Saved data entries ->
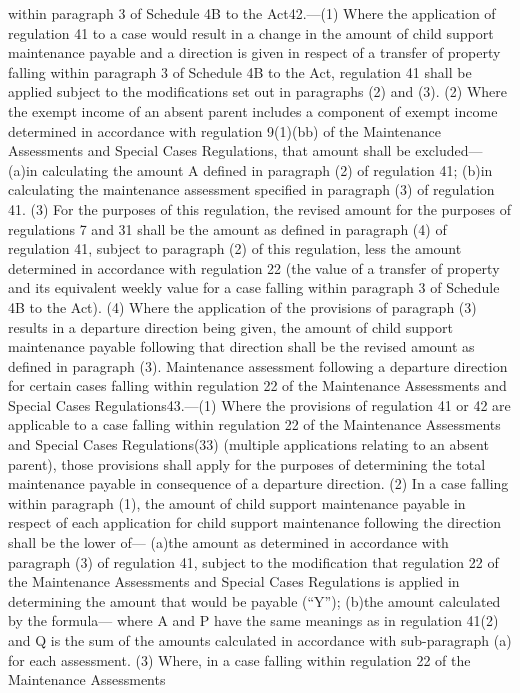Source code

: \documentclass[a4paper]{article}
\begin{document}
within paragraph 3 of Schedule 4B to the Act42.—(1) Where the application of
regulation 41 to a case would result in a change in the amount of child support
maintenance payable and a direction is given in respect of a transfer of
property falling within paragraph 3 of Schedule 4B to the Act, regulation 41
shall be applied subject to the modifications set out in paragraphs (2) and (3).
(2) Where the exempt income of an absent parent includes a component of exempt
income determined in accordance with regulation 9(1)(bb) of the Maintenance
Assessments and Special Cases Regulations, that amount shall be excluded—
(a)in calculating the amount A defined in paragraph (2) of regulation 41;
(b)in calculating the maintenance assessment specified in paragraph (3) of
regulation 41.
(3) For the purposes of this regulation, the revised amount for the purposes of
regulations 7 and 31 shall be the amount as defined in paragraph (4) of
regulation 41, subject to paragraph (2) of this regulation, less the amount
determined in accordance with regulation 22 (the value of a transfer of property
and its equivalent weekly value for a case falling within paragraph 3 of
Schedule 4B to the Act).
(4) Where the application of the provisions of paragraph (3) results in a
departure direction being given, the amount of child support maintenance payable
following that direction shall be the revised amount as defined in paragraph
(3).
Maintenance assessment following a departure direction for certain cases falling
within regulation 22 of the Maintenance Assessments and Special Cases
Regulations43.—(1) Where the provisions of regulation 41 or 42 are applicable to
a case falling within regulation 22 of the Maintenance Assessments and Special
Cases Regulations(33) (multiple applications relating to an absent parent),
those provisions shall apply for the purposes of determining the total
maintenance payable in consequence of a departure direction.
(2) In a case falling within paragraph (1), the amount of child support
maintenance payable in respect of each application for child support maintenance
following the direction shall be the lower of—
(a)the amount as determined in accordance with paragraph (3) of regulation 41,
subject to the modification that regulation 22 of the Maintenance Assessments
and Special Cases Regulations is applied in determining the amount that would be
payable (“Y”);
(b)the amount calculated by the formula—
where A and P have the same meanings as in regulation 41(2) and Q is the sum of
the amounts calculated in accordance with sub-paragraph (a) for each assessment.
(3) Where, in a case falling within regulation 22 of the Maintenance Assessments
\end{document}
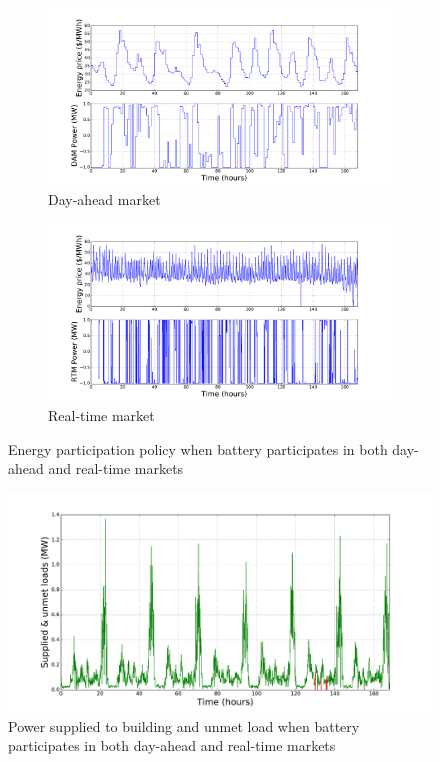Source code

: \documentclass[11pt,twoside]{article}
\begin{document}
\begin{figure}[h!]
\begin{subfigure}{\textwidth}
\centering
\includegraphics[width=\linewidth]{Figures/Plots/fullproblem_stoch/Pdam_fp_st.pdf} \caption{Day-ahead market}\label{fig:Pdam_fp_st}
\end{subfigure}
\begin{subfigure}{\textwidth}
\centering
\includegraphics[width=\linewidth]{Figures/Plots/fullproblem_stoch/Prtm_fp_st.pdf} \caption{Real-time market}\label{fig:Prtm_fp_st}
\end{subfigure}
\caption{Energy participation policy when battery participates in both day-ahead and real-time markets}
\end{figure}
\FloatBarrier
\begin{figure}[h!]
\begin{center}
\includegraphics[scale = 0.4]{Figures/Plots/fullproblem_stoch/supp_unmet_fp_st.pdf} \caption{Power supplied to building and unmet load when battery participates in both day-ahead and real-time markets}\label{fig:supp_unmet_fp_st}
\end{center}
\end{figure}
\end{document}
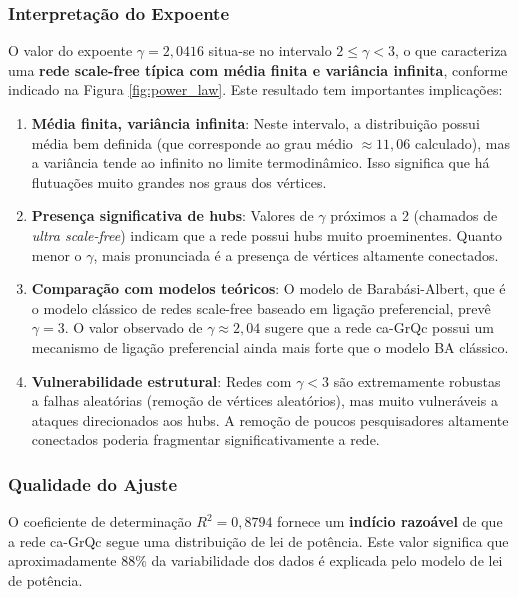\documentclass[12pt,a4paper]{article}
\begin{document}
\subsubsection{Interpretação do Expoente}

O valor do expoente $\gamma = 2,0416$ situa-se no intervalo $2 \leq \gamma < 3$, o que caracteriza uma \textbf{rede scale-free típica com média finita e variância infinita}, conforme indicado na Figura \ref{fig:power_law}. Este resultado tem importantes implicações:

\begin{enumerate}
    \item \textbf{Média finita, variância infinita}: Neste intervalo, a distribuição possui média bem definida (que corresponde ao grau médio $\approx 11,06$ calculado), mas a variância tende ao infinito no limite termodinâmico. Isso significa que há flutuações muito grandes nos graus dos vértices.
    
    \item \textbf{Presença significativa de hubs}: Valores de $\gamma$ próximos a 2 (chamados de \textit{ultra scale-free}) indicam que a rede possui hubs muito proeminentes. Quanto menor o $\gamma$, mais pronunciada é a presença de vértices altamente conectados.
    
    \item \textbf{Comparação com modelos teóricos}: O modelo de Barabási-Albert, que é o modelo clássico de redes scale-free baseado em ligação preferencial, prevê $\gamma = 3$. O valor observado de $\gamma \approx 2,04$ sugere que a rede ca-GrQc possui um mecanismo de ligação preferencial ainda mais forte que o modelo BA clássico.
    
    \item \textbf{Vulnerabilidade estrutural}: Redes com $\gamma < 3$ são extremamente robustas a falhas aleatórias (remoção de vértices aleatórios), mas muito vulneráveis a ataques direcionados aos hubs. A remoção de poucos pesquisadores altamente conectados poderia fragmentar significativamente a rede.
\end{enumerate}

\subsubsection{Qualidade do Ajuste}

O coeficiente de determinação $R^2 = 0,8794$ fornece um \textbf{indício razoável} de que a rede ca-GrQc segue uma distribuição de lei de potência. Este valor significa que aproximadamente 88\% da variabilidade dos dados é explicada pelo modelo de lei de potência.
\end{document}
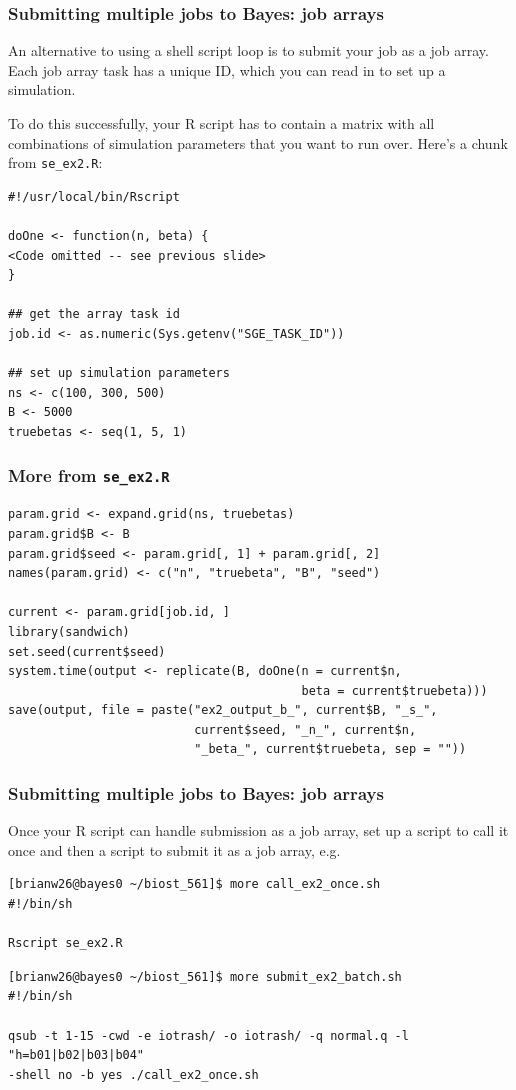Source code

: \documentclass[12pt, 
hyperref={colorlinks=true, linkcolor=blue, urlcolor=cyan}]{beamer}
\begin{document}
\begin{frame}[fragile]
\frametitle{Submitting multiple jobs to Bayes: job arrays}
An alternative to using a shell script loop is to submit your job as a job array. Each job array task has a unique ID, which you can read in to set up a simulation.

To do this successfully, your R script has to contain a matrix with all combinations of simulation parameters that you want to run over. Here's a chunk from \texttt{se\_ex2.R}:
{\scriptsize
\begin{verbatim}
#!/usr/local/bin/Rscript

doOne <- function(n, beta) {
<Code omitted -- see previous slide>
}

## get the array task id
job.id <- as.numeric(Sys.getenv("SGE_TASK_ID"))

## set up simulation parameters
ns <- c(100, 300, 500)
B <- 5000
truebetas <- seq(1, 5, 1)
\end{verbatim}
}
\end{frame}

\begin{frame}[fragile]
\frametitle{More from \texttt{se\_ex2.R}}
{\scriptsize
\begin{verbatim}
param.grid <- expand.grid(ns, truebetas)
param.grid$B <- B
param.grid$seed <- param.grid[, 1] + param.grid[, 2]
names(param.grid) <- c("n", "truebeta", "B", "seed")

current <- param.grid[job.id, ]
library(sandwich)
set.seed(current$seed)
system.time(output <- replicate(B, doOne(n = current$n, 
                                         beta = current$truebeta)))
save(output, file = paste("ex2_output_b_", current$B, "_s_", 
                          current$seed, "_n_", current$n, 
                          "_beta_", current$truebeta, sep = ""))
\end{verbatim}
}
\end{frame}

\begin{frame}[fragile]
\frametitle{Submitting multiple jobs to Bayes: job arrays}
Once your R script can handle submission as a job array, set up a script to call it once and then a script to submit it as a job array, e.g.
{\scriptsize
\begin{verbatim}
[brianw26@bayes0 ~/biost_561]$ more call_ex2_once.sh
#!/bin/sh

Rscript se_ex2.R
\end{verbatim}
\begin{verbatim}
[brianw26@bayes0 ~/biost_561]$ more submit_ex2_batch.sh
#!/bin/sh

qsub -t 1-15 -cwd -e iotrash/ -o iotrash/ -q normal.q -l "h=b01|b02|b03|b04" 
-shell no -b yes ./call_ex2_once.sh
\end{verbatim}
}
\end{frame}
\end{document}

Assignment ->
Only the last part of the records is wanted. Repeat it exactly, beginning at the line containing "Once your R" and ending at the final line.

Expected answer ->
Once your R script can handle submission as a job array, set up a script to call it once and then a script to submit it as a job array, e.g.
{\scriptsize
\begin{verbatim}
[brianw26@bayes0 ~/biost_561]$ more call_ex2_once.sh
#!/bin/sh

Rscript se_ex2.R
\end{verbatim}
\begin{verbatim}
[brianw26@bayes0 ~/biost_561]$ more submit_ex2_batch.sh
#!/bin/sh

qsub -t 1-15 -cwd -e iotrash/ -o iotrash/ -q normal.q -l "h=b01|b02|b03|b04" 
-shell no -b yes ./call_ex2_once.sh
\end{verbatim}
}
\end{frame}
\end{document}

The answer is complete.